Requirement: Scan the lines below; pull out those with "Enhancements".

-------- Data shown

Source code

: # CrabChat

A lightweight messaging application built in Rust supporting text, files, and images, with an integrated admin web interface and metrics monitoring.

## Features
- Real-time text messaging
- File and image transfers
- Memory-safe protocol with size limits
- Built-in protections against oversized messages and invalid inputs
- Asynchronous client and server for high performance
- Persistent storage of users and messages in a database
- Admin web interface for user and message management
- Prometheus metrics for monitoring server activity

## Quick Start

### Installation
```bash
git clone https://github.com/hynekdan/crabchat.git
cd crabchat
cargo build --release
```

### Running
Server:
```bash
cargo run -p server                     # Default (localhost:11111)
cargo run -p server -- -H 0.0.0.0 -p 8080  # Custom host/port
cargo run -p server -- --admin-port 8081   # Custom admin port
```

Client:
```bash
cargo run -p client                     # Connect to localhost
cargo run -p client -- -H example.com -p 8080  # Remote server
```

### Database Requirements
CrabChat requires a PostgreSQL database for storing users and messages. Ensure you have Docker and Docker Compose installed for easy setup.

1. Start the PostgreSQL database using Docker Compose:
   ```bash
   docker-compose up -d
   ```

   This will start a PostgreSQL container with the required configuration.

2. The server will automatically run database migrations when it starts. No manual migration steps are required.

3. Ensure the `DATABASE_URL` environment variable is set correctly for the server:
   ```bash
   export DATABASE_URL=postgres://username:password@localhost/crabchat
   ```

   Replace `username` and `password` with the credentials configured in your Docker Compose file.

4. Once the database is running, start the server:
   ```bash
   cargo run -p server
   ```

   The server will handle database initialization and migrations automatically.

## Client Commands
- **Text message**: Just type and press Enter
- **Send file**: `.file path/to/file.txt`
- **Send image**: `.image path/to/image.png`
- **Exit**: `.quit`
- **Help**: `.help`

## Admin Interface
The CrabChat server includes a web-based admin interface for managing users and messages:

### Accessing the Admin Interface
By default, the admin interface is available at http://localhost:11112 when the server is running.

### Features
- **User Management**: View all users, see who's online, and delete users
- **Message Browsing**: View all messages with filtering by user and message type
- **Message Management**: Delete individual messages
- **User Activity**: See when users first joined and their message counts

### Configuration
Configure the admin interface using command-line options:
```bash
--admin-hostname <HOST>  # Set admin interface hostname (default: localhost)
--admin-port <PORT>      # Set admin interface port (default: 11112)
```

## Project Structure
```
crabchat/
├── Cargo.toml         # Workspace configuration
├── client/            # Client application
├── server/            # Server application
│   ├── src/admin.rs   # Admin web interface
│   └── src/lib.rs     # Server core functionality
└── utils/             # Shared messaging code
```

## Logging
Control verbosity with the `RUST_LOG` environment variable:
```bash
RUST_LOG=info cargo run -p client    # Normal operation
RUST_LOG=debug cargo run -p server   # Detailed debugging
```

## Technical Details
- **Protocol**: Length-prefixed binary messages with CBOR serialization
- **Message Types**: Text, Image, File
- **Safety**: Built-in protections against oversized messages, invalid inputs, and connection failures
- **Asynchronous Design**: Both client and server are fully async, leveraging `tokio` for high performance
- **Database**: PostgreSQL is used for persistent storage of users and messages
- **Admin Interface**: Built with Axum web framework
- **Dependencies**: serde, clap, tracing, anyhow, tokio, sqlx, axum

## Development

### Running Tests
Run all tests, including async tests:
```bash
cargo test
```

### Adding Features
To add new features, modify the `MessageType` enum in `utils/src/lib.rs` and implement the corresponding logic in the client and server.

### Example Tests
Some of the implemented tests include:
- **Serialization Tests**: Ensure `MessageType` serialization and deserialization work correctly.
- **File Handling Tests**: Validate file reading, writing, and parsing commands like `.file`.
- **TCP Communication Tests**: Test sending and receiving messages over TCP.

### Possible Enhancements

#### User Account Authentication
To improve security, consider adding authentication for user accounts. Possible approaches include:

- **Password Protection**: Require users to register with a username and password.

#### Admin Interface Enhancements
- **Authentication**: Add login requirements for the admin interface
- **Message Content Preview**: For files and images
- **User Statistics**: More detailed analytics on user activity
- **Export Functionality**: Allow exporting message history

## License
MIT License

----------------

Finished task:
### Possible Enhancements
#### Admin Interface Enhancements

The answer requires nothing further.